● Collected data:
####################

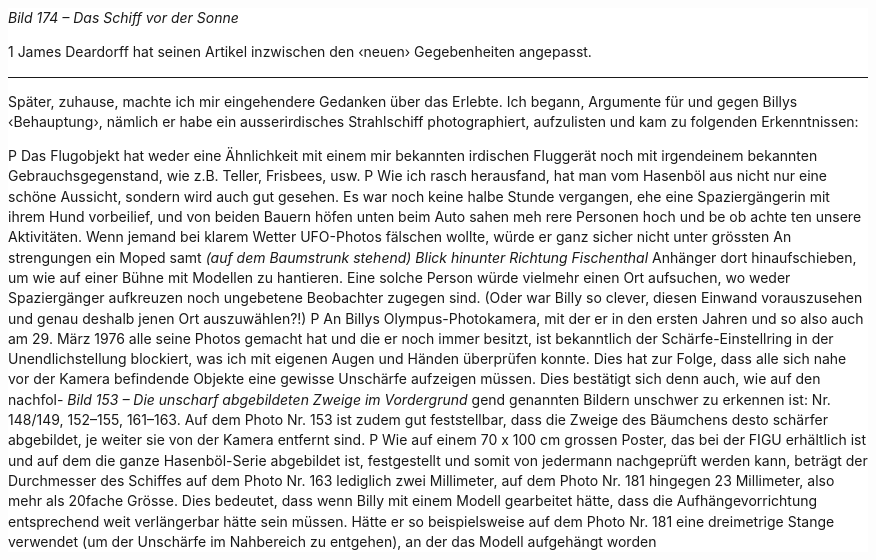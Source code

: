 
_Bild 174 – Das Schiff vor der Sonne_

1
James Deardorff hat seinen Artikel inzwischen den ‹neuen› Gegebenheiten angepasst.


-----

Später, zuhause, machte ich mir eingehendere Gedanken über das Erlebte. Ich begann, Argumente für
und gegen Billys ‹Behauptung›, nämlich er habe ein ausserirdisches Strahlschiff photographiert, aufzulisten und kam zu folgenden Erkenntnissen:

P Das Flugobjekt hat weder eine Ähnlichkeit mit einem mir bekannten irdischen Fluggerät noch mit
irgendeinem bekannten Gebrauchsgegenstand, wie z.B. Teller, Frisbees, usw.
P Wie ich rasch herausfand, hat
man vom Hasenböl aus nicht nur
eine schöne Aussicht, sondern wird
auch gut gesehen. Es war noch
keine halbe Stunde vergangen, ehe
eine Spaziergängerin mit ihrem
Hund vorbeilief, und von beiden
Bauern höfen unten beim Auto
sahen meh rere Personen hoch und
be ob achte ten unsere Aktivitäten.
Wenn jemand bei klarem Wetter
UFO-Photos fälschen wollte, würde
er ganz sicher nicht unter grössten
An strengungen ein Moped samt _(auf dem Baumstrunk stehend) Blick hinunter Richtung Fischenthal_
Anhänger dort hinaufschieben, um
wie auf einer Bühne mit Modellen zu hantieren. Eine solche Person würde vielmehr einen Ort
aufsuchen, wo weder Spaziergänger aufkreuzen noch ungebetene Beobachter zugegen sind.
(Oder war Billy so clever, diesen Einwand vorauszusehen und genau deshalb jenen Ort auszuwählen?!)
P An Billys Olympus-Photokamera,
mit der er in den ersten Jahren und
so also auch am 29. März 1976
alle seine Photos gemacht hat und
die er noch immer besitzt, ist bekanntlich der Schärfe-Einstellring
in der Unendlichstellung blockiert,
was ich mit eigenen Augen und
Händen überprüfen konnte. Dies
hat zur Folge, dass alle sich nahe
vor der Kamera befindende Objekte eine gewisse Unschärfe aufzeigen müssen. Dies bestätigt sich
denn auch, wie auf den nachfol- _Bild 153 – Die unscharf abgebildeten Zweige im Vordergrund_
gend genannten Bildern unschwer
zu erkennen ist: Nr. 148/149, 152–155, 161–163. Auf dem Photo Nr. 153 ist zudem gut feststellbar, dass die Zweige des Bäumchens desto schärfer abgebildet, je weiter sie von der Kamera
entfernt sind.
P Wie auf einem 70 x 100 cm grossen Poster, das bei der FIGU erhältlich ist und auf dem die ganze
Hasenböl-Serie abgebildet ist, festgestellt und somit von jedermann nachgeprüft werden kann, beträgt der Durchmesser des Schiffes auf dem Photo Nr. 163 lediglich zwei Millimeter, auf dem Photo
Nr. 181 hingegen 23 Millimeter, also mehr als 20fache Grösse. Dies bedeutet, dass wenn Billy
mit einem Modell gearbeitet hätte, dass die Aufhängevorrichtung entsprechend weit verlängerbar
hätte sein müssen. Hätte er so beispielsweise auf dem Photo Nr. 181 eine dreimetrige Stange verwendet (um der Unschärfe im Nahbereich zu entgehen), an der das Modell aufgehängt worden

####################

● PROBLEM REQUIREMENTS: Return, unchanged, the run of lines above that opens with the line containing "zu erkennen ist: Nr." and closes with the line containing "P Wie auf einem". Include both.

● YOUR RESPONSE:
zu erkennen ist: Nr. 148/149, 152–155, 161–163. Auf dem Photo Nr. 153 ist zudem gut feststellbar, dass die Zweige des Bäumchens desto schärfer abgebildet, je weiter sie von der Kamera
entfernt sind.
P Wie auf einem 70 x 100 cm grossen Poster, das bei der FIGU erhältlich ist und auf dem die ganze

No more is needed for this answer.